• GOAL OF THE EXERCISE:
Read through the listing below and return only the lines containing "message".

• RECORDS SHOWN:

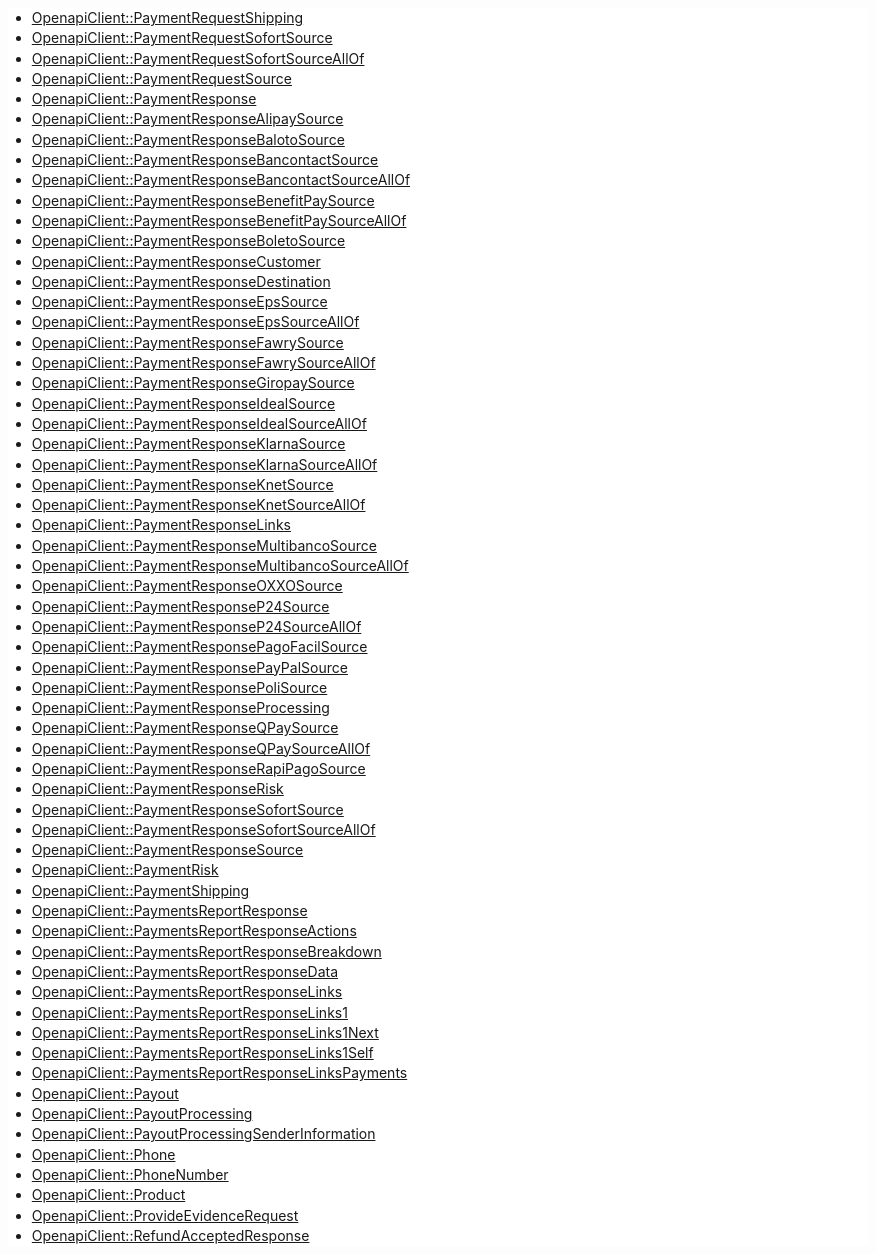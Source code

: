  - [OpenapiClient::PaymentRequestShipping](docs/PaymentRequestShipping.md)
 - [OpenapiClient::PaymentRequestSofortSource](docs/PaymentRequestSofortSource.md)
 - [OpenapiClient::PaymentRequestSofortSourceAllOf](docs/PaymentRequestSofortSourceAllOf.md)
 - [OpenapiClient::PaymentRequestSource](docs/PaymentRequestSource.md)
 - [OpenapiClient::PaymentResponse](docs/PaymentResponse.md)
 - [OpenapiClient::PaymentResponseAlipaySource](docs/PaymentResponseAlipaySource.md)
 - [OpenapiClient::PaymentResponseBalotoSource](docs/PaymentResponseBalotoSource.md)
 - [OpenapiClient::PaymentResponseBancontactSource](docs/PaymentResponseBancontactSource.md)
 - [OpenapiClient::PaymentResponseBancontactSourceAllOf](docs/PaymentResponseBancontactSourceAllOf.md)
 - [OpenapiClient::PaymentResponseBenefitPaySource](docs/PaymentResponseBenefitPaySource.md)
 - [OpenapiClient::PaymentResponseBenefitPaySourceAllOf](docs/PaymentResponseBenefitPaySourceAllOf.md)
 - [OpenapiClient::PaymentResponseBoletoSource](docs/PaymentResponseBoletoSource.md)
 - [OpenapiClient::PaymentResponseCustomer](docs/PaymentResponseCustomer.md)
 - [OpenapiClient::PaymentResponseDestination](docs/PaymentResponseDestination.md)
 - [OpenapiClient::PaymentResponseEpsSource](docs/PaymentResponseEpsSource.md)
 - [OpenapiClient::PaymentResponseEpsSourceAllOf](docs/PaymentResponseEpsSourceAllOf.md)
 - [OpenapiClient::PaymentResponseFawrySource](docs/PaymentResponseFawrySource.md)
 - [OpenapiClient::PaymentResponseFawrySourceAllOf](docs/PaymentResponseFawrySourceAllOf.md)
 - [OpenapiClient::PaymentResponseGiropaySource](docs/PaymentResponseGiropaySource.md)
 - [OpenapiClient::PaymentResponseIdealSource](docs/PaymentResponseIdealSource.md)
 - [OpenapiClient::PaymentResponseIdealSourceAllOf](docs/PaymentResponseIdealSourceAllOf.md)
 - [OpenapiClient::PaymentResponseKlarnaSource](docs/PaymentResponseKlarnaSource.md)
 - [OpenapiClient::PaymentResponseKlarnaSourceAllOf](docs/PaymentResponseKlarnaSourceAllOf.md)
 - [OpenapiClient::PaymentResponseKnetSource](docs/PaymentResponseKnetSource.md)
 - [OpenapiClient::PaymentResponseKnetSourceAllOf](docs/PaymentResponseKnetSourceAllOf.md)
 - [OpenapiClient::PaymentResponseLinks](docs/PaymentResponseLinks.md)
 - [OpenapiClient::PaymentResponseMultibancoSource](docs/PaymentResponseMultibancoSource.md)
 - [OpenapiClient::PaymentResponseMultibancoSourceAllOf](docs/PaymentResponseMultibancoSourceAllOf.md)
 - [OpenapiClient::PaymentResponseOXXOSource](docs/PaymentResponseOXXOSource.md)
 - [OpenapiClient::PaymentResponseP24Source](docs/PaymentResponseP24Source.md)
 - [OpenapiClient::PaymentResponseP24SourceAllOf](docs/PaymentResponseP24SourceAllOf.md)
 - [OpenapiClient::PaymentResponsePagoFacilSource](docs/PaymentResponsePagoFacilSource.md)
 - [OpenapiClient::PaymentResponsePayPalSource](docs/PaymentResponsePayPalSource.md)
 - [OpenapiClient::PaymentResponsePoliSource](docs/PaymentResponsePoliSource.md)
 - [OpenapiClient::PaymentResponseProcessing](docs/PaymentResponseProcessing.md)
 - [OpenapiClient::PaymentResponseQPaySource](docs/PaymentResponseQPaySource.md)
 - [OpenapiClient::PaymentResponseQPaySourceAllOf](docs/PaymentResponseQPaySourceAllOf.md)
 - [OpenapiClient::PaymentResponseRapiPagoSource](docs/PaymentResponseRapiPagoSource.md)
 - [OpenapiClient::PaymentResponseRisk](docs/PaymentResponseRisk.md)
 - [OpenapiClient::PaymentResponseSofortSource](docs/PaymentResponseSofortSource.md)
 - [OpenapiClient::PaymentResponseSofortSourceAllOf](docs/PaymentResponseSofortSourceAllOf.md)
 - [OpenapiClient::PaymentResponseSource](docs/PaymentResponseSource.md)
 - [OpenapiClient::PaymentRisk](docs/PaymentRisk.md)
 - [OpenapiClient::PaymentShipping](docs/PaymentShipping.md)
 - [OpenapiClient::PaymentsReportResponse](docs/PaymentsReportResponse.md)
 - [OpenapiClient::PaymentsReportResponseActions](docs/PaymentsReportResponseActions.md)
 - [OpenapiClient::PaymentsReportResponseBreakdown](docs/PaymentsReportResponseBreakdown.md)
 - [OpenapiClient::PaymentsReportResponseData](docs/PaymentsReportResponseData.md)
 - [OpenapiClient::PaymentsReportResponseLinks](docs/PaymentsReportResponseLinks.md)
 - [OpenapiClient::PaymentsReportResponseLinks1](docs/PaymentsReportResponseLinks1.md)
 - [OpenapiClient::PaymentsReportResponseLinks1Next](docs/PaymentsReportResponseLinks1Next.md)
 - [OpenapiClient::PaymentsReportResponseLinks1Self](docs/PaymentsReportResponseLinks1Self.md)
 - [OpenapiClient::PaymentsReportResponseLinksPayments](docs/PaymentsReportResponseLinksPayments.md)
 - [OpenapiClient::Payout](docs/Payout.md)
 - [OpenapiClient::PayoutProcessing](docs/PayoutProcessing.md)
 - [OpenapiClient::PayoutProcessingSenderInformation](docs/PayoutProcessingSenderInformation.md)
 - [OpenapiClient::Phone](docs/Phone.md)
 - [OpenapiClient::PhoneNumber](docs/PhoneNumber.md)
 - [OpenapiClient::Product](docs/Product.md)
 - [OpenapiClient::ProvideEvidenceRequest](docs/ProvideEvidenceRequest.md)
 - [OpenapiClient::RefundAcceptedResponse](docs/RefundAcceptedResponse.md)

...

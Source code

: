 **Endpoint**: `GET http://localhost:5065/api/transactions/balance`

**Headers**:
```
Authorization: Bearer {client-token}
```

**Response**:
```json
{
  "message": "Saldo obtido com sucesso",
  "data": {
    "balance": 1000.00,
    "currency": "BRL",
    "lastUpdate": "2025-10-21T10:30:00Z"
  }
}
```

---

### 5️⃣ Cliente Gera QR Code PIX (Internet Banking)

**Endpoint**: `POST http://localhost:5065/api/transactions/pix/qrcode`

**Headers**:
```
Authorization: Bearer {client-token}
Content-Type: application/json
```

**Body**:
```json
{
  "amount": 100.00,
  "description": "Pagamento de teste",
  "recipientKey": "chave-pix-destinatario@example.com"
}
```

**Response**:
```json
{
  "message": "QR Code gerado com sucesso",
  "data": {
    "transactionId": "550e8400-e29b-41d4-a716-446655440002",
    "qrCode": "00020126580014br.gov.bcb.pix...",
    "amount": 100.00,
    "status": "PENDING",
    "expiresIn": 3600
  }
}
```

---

• ANSWER:
  "message": "Saldo obtido com sucesso",
  "message": "QR Code gerado com sucesso",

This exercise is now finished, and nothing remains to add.